Plain-text document sources:

▼

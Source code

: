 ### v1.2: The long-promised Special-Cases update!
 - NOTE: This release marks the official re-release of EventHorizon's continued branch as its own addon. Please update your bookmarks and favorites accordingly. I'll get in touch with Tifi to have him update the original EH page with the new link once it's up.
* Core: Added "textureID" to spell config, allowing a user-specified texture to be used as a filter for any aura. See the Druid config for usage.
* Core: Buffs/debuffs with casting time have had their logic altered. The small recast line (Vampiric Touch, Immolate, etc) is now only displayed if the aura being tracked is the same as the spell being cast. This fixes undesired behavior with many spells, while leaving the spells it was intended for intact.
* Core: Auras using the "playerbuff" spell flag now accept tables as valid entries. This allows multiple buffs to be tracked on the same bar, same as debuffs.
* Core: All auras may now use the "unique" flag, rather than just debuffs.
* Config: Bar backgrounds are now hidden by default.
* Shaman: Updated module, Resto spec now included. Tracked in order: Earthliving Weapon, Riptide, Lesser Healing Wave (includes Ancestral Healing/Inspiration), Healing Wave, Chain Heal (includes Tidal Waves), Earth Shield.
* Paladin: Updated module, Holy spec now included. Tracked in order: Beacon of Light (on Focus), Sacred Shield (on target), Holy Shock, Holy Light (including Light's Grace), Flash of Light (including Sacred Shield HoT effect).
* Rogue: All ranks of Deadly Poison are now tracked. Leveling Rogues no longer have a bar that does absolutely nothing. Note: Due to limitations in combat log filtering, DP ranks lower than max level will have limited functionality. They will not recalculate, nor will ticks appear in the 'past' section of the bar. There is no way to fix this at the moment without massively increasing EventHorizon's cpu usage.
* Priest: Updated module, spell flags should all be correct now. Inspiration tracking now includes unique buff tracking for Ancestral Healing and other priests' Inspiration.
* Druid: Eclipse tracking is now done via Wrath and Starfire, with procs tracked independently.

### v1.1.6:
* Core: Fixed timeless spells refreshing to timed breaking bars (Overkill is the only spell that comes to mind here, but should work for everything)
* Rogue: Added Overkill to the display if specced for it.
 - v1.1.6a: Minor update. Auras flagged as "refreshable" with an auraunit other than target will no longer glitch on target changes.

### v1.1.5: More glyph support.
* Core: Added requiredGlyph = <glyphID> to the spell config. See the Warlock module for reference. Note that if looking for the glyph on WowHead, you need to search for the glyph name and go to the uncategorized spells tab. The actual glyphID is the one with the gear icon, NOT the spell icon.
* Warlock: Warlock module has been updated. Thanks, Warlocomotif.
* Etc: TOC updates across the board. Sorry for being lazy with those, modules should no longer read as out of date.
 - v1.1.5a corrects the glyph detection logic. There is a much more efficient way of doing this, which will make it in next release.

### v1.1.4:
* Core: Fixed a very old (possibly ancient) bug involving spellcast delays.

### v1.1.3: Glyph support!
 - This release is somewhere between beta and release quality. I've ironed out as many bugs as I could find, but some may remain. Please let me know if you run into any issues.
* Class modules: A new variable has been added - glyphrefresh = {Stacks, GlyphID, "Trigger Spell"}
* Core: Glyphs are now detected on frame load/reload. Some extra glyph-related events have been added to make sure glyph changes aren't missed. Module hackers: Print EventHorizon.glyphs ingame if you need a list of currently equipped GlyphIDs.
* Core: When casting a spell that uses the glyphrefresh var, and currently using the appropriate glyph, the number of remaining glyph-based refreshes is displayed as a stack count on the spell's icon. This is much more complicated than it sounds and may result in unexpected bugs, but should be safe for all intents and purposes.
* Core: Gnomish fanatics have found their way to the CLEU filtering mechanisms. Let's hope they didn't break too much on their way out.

▲
▼

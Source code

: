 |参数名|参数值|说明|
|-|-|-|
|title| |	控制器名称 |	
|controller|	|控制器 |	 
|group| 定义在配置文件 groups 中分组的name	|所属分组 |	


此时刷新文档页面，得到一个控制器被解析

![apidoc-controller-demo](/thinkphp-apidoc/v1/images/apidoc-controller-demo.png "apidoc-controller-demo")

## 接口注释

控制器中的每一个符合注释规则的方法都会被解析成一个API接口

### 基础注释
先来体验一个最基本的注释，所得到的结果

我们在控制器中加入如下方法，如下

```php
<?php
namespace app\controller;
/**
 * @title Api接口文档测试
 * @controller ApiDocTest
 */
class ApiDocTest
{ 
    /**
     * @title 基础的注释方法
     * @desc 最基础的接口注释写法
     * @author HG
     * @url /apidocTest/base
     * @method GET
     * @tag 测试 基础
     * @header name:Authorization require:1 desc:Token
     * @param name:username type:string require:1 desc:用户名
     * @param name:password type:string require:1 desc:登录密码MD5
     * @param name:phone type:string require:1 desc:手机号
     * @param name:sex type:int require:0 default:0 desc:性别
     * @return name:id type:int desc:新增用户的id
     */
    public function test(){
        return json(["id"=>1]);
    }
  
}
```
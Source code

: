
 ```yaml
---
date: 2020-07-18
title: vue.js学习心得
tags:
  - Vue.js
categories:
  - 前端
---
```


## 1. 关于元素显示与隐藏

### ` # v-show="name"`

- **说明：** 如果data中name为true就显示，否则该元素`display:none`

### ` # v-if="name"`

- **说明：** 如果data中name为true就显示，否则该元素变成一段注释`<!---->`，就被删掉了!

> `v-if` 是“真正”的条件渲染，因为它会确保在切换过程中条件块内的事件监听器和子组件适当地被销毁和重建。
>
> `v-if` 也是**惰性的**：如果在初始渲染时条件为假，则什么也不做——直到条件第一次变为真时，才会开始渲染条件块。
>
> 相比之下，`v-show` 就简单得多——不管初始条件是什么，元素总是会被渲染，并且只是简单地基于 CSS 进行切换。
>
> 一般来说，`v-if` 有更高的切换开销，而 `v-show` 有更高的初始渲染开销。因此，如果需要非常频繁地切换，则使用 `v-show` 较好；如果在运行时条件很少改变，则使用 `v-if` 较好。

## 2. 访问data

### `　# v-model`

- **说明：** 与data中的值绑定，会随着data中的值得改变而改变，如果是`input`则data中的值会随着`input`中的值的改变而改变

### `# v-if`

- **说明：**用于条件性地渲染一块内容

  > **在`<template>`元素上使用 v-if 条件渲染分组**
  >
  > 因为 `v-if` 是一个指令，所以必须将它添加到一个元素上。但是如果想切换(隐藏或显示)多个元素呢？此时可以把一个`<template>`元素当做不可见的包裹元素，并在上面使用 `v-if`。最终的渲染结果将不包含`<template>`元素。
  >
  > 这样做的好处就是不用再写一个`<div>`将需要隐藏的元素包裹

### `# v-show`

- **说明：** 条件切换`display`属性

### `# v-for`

▲

Task to carry out: Every line of the records that includes the word "desc" should be gathered.

Task answer:
     * @desc 最基础的接口注释写法
     * @header name:Authorization require:1 desc:Token
     * @param name:username type:string require:1 desc:用户名
     * @param name:password type:string require:1 desc:登录密码MD5
     * @param name:phone type:string require:1 desc:手机号
     * @param name:sex type:int require:0 default:0 desc:性别
     * @return name:id type:int desc:新增用户的id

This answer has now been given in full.